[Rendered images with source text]
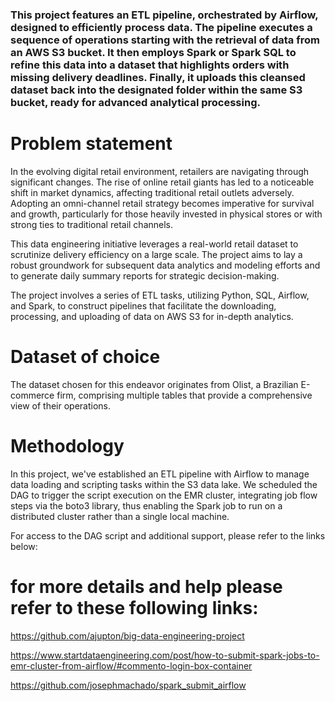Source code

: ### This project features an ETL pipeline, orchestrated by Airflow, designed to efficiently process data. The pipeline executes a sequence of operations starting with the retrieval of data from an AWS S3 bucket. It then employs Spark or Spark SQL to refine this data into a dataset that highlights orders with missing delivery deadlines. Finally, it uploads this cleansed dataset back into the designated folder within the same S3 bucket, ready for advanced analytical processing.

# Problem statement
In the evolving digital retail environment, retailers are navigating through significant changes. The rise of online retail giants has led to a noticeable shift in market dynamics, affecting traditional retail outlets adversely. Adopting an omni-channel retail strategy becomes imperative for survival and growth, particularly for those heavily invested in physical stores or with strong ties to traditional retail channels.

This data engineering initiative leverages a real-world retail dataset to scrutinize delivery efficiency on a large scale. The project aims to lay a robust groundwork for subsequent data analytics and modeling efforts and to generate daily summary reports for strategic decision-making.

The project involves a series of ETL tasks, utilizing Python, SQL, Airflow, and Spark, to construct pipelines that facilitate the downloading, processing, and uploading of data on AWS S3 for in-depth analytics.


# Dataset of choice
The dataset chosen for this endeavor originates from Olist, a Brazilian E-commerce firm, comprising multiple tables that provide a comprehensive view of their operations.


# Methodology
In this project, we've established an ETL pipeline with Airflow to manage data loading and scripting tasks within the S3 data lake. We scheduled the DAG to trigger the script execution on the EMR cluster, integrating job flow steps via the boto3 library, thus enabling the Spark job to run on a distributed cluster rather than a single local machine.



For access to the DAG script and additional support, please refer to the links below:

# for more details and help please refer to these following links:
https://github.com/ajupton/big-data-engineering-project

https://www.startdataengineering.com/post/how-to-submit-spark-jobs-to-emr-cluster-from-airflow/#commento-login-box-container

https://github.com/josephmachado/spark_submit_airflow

TASK DETAILS: Search the entries above for the string "github". Copy each line in which it appears.

SOLUTION FOR THIS EXERCISE:
https://github.com/ajupton/big-data-engineering-project
https://github.com/josephmachado/spark_submit_airflow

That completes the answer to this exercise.